▶ _Task_
Go through the entries below and copy every line that holds the word "with".

-----

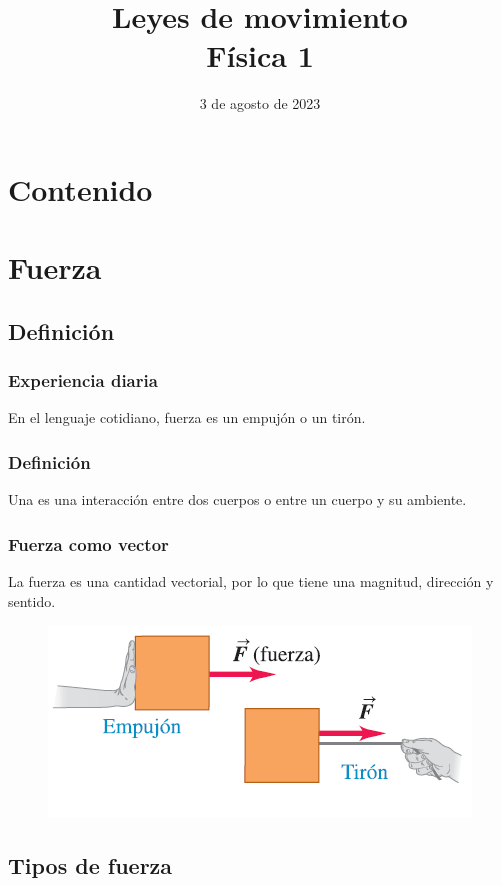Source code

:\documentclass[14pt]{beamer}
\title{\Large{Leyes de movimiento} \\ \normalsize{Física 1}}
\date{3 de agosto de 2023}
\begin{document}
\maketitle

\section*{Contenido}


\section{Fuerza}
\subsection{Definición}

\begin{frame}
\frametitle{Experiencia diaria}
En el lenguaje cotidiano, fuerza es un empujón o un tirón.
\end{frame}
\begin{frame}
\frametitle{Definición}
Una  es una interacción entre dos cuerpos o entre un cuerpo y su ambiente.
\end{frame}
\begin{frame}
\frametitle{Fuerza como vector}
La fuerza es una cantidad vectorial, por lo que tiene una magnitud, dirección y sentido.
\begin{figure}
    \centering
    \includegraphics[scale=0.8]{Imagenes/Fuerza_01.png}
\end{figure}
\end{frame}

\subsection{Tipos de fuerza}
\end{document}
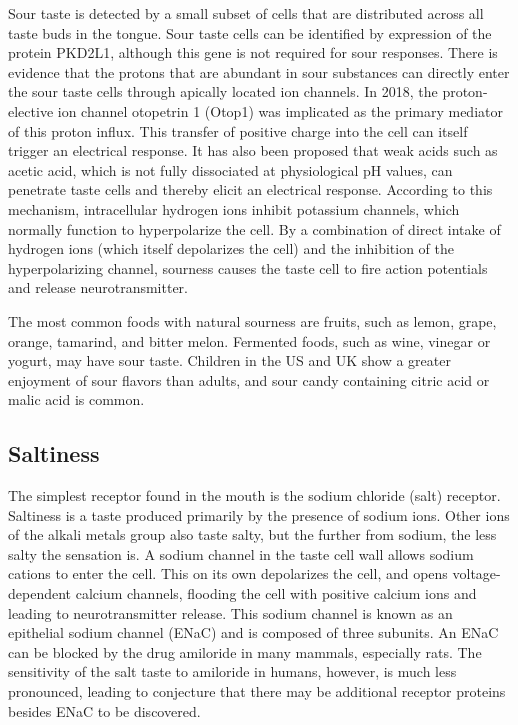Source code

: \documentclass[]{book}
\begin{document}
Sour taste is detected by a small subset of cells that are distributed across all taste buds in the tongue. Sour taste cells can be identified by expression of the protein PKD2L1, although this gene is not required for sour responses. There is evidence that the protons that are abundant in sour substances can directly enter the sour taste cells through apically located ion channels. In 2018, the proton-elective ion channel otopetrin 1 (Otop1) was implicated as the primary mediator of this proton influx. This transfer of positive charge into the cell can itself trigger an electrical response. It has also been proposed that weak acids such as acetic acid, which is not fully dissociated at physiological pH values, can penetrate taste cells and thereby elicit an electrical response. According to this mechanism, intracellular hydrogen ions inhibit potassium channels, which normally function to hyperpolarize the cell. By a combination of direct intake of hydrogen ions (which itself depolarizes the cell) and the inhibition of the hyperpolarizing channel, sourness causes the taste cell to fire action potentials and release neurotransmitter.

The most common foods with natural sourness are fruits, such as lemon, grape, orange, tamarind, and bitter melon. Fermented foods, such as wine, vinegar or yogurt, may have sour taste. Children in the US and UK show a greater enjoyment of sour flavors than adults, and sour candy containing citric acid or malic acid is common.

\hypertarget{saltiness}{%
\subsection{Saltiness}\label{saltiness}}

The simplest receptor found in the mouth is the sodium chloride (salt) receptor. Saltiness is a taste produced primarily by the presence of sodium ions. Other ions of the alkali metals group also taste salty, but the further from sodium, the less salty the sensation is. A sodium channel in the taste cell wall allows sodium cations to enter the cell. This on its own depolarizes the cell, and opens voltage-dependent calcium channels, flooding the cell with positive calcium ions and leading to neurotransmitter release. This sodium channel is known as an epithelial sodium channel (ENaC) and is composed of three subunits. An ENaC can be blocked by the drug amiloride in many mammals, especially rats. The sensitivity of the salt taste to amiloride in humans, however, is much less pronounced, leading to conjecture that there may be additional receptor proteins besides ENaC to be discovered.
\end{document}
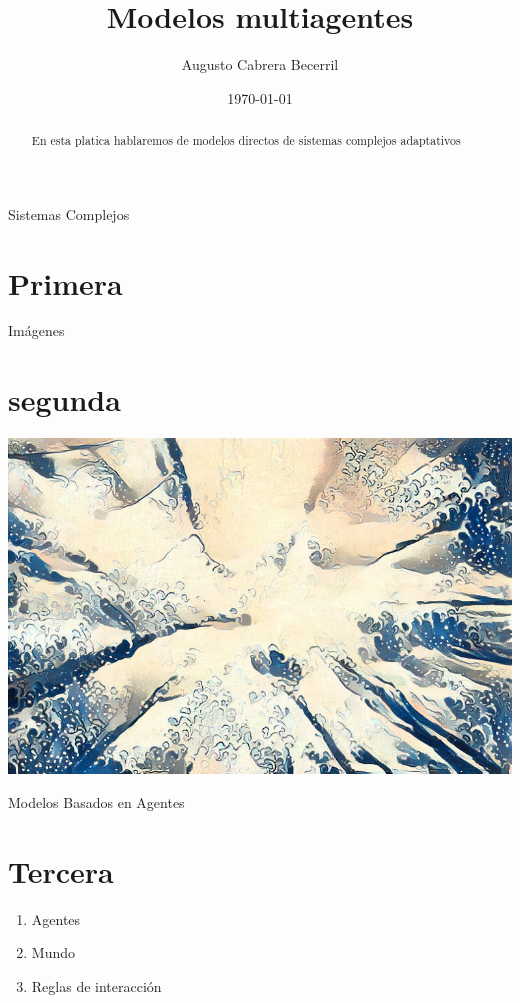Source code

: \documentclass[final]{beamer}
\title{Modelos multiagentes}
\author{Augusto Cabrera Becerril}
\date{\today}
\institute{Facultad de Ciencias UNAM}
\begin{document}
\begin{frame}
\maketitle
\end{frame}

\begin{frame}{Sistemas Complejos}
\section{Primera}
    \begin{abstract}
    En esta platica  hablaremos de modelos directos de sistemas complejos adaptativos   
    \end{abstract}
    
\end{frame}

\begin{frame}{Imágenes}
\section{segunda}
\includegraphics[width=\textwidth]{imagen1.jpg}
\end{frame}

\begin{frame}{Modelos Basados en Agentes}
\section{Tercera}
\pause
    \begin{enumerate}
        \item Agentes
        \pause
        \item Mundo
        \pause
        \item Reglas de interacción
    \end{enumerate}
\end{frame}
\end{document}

-----

▶ _Answer section_
The most common foods with natural sourness are fruits, such as lemon, grape, orange, tamarind, and bitter melon. Fermented foods, such as wine, vinegar or yogurt, may have sour taste. Children in the US and UK show a greater enjoyment of sour flavors than adults, and sour candy containing citric acid or malic acid is common.
The simplest receptor found in the mouth is the sodium chloride (salt) receptor. Saltiness is a taste produced primarily by the presence of sodium ions. Other ions of the alkali metals group also taste salty, but the further from sodium, the less salty the sensation is. A sodium channel in the taste cell wall allows sodium cations to enter the cell. This on its own depolarizes the cell, and opens voltage-dependent calcium channels, flooding the cell with positive calcium ions and leading to neurotransmitter release. This sodium channel is known as an epithelial sodium channel (ENaC) and is composed of three subunits. An ENaC can be blocked by the drug amiloride in many mammals, especially rats. The sensitivity of the salt taste to amiloride in humans, however, is much less pronounced, leading to conjecture that there may be additional receptor proteins besides ENaC to be discovered.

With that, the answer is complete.